SINGAPORE - Mainboard-listed Dukang Distillers Holdings said on Friday it expects revenue and earnings for the second quarter ended December 31 last year to be "significantly lower" than the same period a year ago.
The Chinese spirits producer told the Singapore Exchange in a filing this is mainly due to austerity measures and restrictions in China, which further compressed sales in the high-end alcohol market, and a change in drinking trends, which affected the baijiu market negatively.
In addition, the group's sales fell as its sales agents' logistics were affected by severe air pollution and smog, stricter traffic controls and poor traffic conditions, while competition in the Henan province liquor market has intensified.

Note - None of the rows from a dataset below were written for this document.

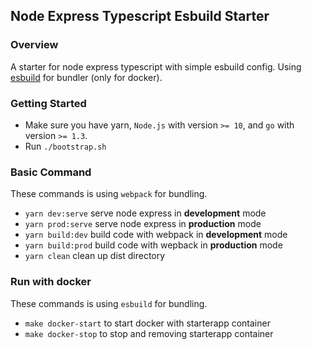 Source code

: ## Node Express Typescript Esbuild Starter

### Overview
A starter for node express typescript with simple esbuild config.
Using [esbuild](https://esbuild.github.io/) for bundler (only for docker).

### Getting Started

-   Make sure you have yarn, `Node.js` with version `>= 10`, and `go` with version `>= 1.3`.
-   Run `./bootstrap.sh`

### Basic Command
These commands is using `webpack` for bundling.

-   `yarn dev:serve` serve node express in **development** mode
-   `yarn prod:serve` serve node express in **production** mode
-   `yarn build:dev` build code with webpack in **development** mode
-   `yarn build:prod` build code with wepback in **production** mode
-   `yarn clean` clean up dist directory

### Run with docker
These commands is using `esbuild` for bundling.

- `make docker-start` to start docker with starterapp container
- `make docker-stop` to stop and removing starterapp container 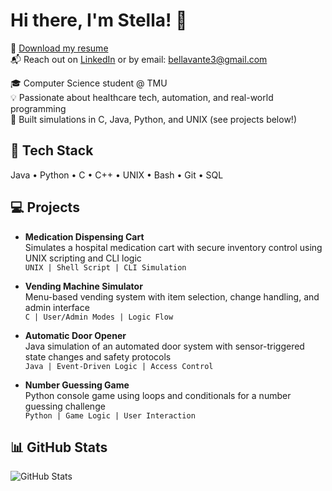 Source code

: # Hi there, I'm Stella! 👋

🔗 [Download my resume](https://yourwebsite.com/Stella_Dodzi_Resume_AndrewFormat.docx)  
📬 Reach out on [LinkedIn](www.linkedin.com/in/delali-bella-909702212) or by email: bellavante3@gmail.com  

🎓 Computer Science student @ TMU  
💡 Passionate about healthcare tech, automation, and real-world programming  
📌 Built simulations in C, Java, Python, and UNIX (see projects below!)  

## 🔧 Tech Stack
Java • Python • C • C++ • UNIX • Bash • Git • SQL

## 💻 Projects

- **Medication Dispensing Cart**  
  Simulates a hospital medication cart with secure inventory control using UNIX scripting and CLI logic  
  `UNIX | Shell Script | CLI Simulation`

- **Vending Machine Simulator**  
  Menu-based vending system with item selection, change handling, and admin interface  
  `C | User/Admin Modes | Logic Flow`

- **Automatic Door Opener**  
  Java simulation of an automated door system with sensor-triggered state changes and safety protocols  
  `Java | Event-Driven Logic | Access Control`

- **Number Guessing Game**  
  Python console game using loops and conditionals for a number guessing challenge  
  `Python | Game Logic | User Interaction`

## 📊 GitHub Stats 
![GitHub Stats](https://github-readme-stats.vercel.app/api?username=stelladodzi&show_icons=true&theme=default)
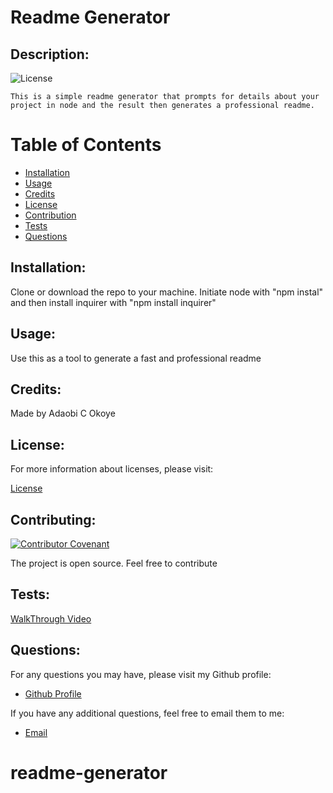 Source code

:  # Readme Generator

  
  ## Description:

  ![License](https://img.shields.io/badge/License-ISC-blue.svg "License Badge")

    This is a simple readme generator that prompts for details about your project in node and the result then generates a professional readme.


  # Table of Contents

  - [Installation](#installation)
  - [Usage](#usage)
  - [Credits](#credits)
  - [License](#license)
  - [Contribution](#contributing)
  - [Tests](#tests)
  - [Questions](#questions)

  ## Installation:

  Clone or download the repo to your machine. Initiate node with "npm instal" and then install inquirer with "npm install inquirer"


  ## Usage:

  Use this as a tool to generate a fast and professional readme


  ## Credits:

  Made by Adaobi C Okoye


  ## License:

  For more information about licenses, please visit:

  [License](https://opensource.org/licenses/ISC)


  ## Contributing:

  [![Contributor Covenant](https://img.shields.io/badge/Contributor%20Covenant-v2.0%20adopted-ff69b4.svg)](CODE_OF_CONDUCT.md)
  
  The project is open source. Feel free to contribute



  ## Tests:

  [WalkThrough Video](https://www.youtube.com/watch?v=ICwcQ-2agj0)

  
  ## Questions:

  For any questions you may have, please visit my Github profile:
  - [Github Profile](https://github.com/adokoye)

  If you have any additional questions, feel free to email them to me:
  - [Email](adaobicynthia99@gmail.com)
# readme-generator
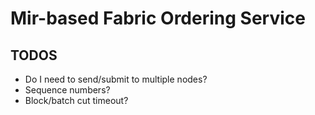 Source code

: # Mir-based Fabric Ordering Service

## TODOS

- Do I need to send/submit to multiple nodes?
- Sequence numbers?
- Block/batch cut timeout? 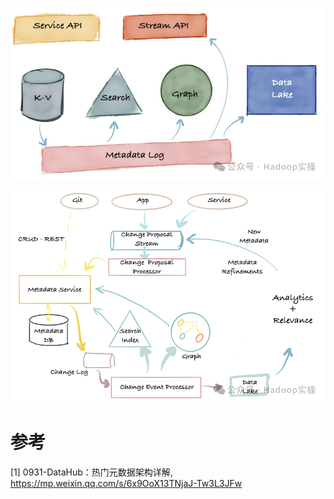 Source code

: ![](.01_元数据_images/bb40cb81.png)

![](.01_元数据_images/2afceb6b.png)


# 参考

[1] 0931-DataHub：热门元数据架构详解, https://mp.weixin.qq.com/s/6x9OoX13TNjaJ-Tw3L3JFw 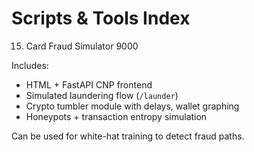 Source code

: # Scripts & Tools Index

15. Card Fraud Simulator 9000

Includes:
- HTML + FastAPI CNP frontend
- Simulated laundering flow (`/launder`)
- Crypto tumbler module with delays, wallet graphing
- Honeypots + transaction entropy simulation

Can be used for white-hat training to detect fraud paths.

A downward adjustment of first-tier high-end liquor prices further decreased its market share in Luoyang, Zhengzhou, it said.
Dukang Distillers added that its baijiu production and operations are also expected to be significantly affected in the third quarter to March 31 this year, which will negatively impact revenue for that quarter.
This is owing to the continuing severe air pollution and poor weather conditions, and stricter inspections and enforcements imposed by the Chinese Government to fight air pollution violations.
But the group added that it expects its baijiu production to gradually recover from the middle of March this year, due to the consumption of more electricity from coal-fired power plants during winter in northern China.
Dukang Distillers is due to release its second-quarter results on or before February 14.